Unfitness is a lot like fitness; you really have to work at it. With fitness, you struggle and pant and sweat for weeks without losing weight or getting any faster and then suddenly, the next run you do doubles your stamina. You lift a few more weights and those weird veins pop out of your biceps when you’re asleep. From then on, you just get fitter and fitter.

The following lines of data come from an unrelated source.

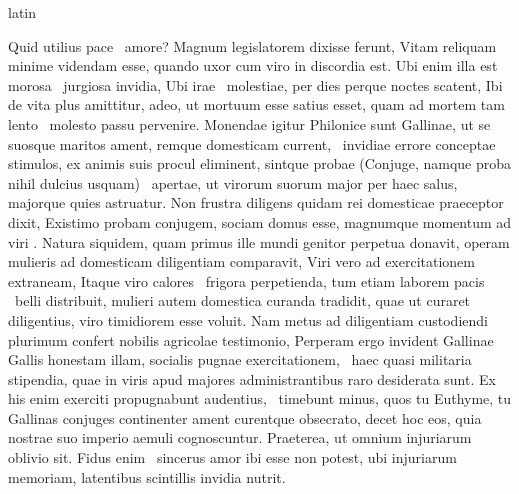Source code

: \documentclass[12pt]{book}
\renewenvironment{latin}
    	{\begin{hyphenrules}{latin}}
    	{\end{hyphenrules}}
\begin{document}
\begin{pages}
\begin{latin}
\begin{Leftside}
                        Quid utilius pace ﻿\ampersand\ amore? 
                        Magnum legislatorem dixisse ferunt, Vitam reliquam minime videndam esse, quando uxor cum viro in discordia est. 
                        Ubi enim illa est morosa ﻿\ampersand\ jurgiosa invidia, Ubi irae ﻿\ampersand\ molestiae, per dies perque noctes scatent, 
                        Ibi de vita  plus amittitur, adeo, ut mortuum esse satius esset, quam ad mortem tam lento ﻿\ampersand\ molesto passu pervenire. 
                        Monendae igitur Philonice sunt Gallinae, ut se suosque maritos ament, remque domesticam current, ﻿\ampersand\ invidiae errore conceptae stimulos, 
                        ex animis suis procul eliminent, sintque probae (Conjuge, namque proba nihil  dulcius usquam) ﻿\ampersand\ apertae, 
                        ut virorum suorum major per haec salus, majorque quies astruatur. 
                        Non frustra diligens quidam rei domesticae praeceptor dixit, 
                        Existimo probam conjugem, sociam domus esse, magnumque momentum ad viri . 
                        Natura siquidem, quam primus ille mundi genitor perpetua  donavit, operam mulieris ad domesticam diligentiam comparavit, 
                        Viri vero ad exercitationem extraneam, 
                        Itaque viro calores ﻿\ampersand\ frigora perpetienda, 
                        tum   etiam laborem pacis ﻿\ampersand\ belli distribuit, mulieri autem domestica  curanda tradidit, 
                        quae ut curaret diligentius, viro timidiorem esse voluit. 
                        Nam metus ad diligentiam custodiendi plurimum confert nobilis agricolae testimonio, 
                        Perperam ergo invident Gallinae Gallis honestam illam, socialis pugnae exercitationem, ﻿\ampersand\ haec quasi militaria stipendia, 
                        quae in viris  apud majores administrantibus raro desiderata sunt. 
                        Ex his enim exerciti propugnabunt audentius, ﻿\ampersand\ timebunt minus, 
                        quos tu Euthyme, tu Gallinas conjuges continenter ament curentque obsecrato, decet hoc eos, 
                        quia  nostrae suo imperio aemuli cognoscuntur. 
                        Praeterea, ut omnium injuriarum oblivio sit. 
                        Fidus enim ﻿\ampersand\ sincerus amor ibi esse non potest, ubi injuriarum memoriam, latentibus scintillis invidia nutrit. 

\end{Leftside}
\end{latin}
\end{pages}
\end{document}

Well I find unfitness works the same way. You start eating a Kingsize Mars bar with your sausage sandwich and not much happens. You drink four pints a night instead of two and while the additional pissing disrupts your sleep, you motor on pretty much as is. You switch to Marlboro reds and full strength Coke and you don’t even cough more. This goes on for months. Then, one day, you’re on the escalator at Bank. You have to get away from the talentless cunt who thinks that a poor imitation of Hendrix is an appropriate hymn to the dawn so you decide to nip up the left hand side. Suddenly, right there, all that work you’ve done to get unfit pays off, all at once, a long way from the top.
From then on, every mouthful bursts another button. Every fag frees a litre of phlegm. Every beer marbles your liver with another tendril of fat. You’re a miracle. You’ve overcome the biological determination of your body to stay strong and survive. You’ve subverted millions of years of evolution and become a seal. And it’s an achievement. It’s as hard to turn your body into lard as it is to get it to run for 40 minutes. And if you’re young you deserve a medal. Like a necrotising virus you’ve turned lean, hard muscle into slippery decay. You’ve invented auto-lipoflation.
So let’s get off the backs of the morbidly obese. They’re doing something special and we couldn’t do it. And anyway, they can’t carry us any more.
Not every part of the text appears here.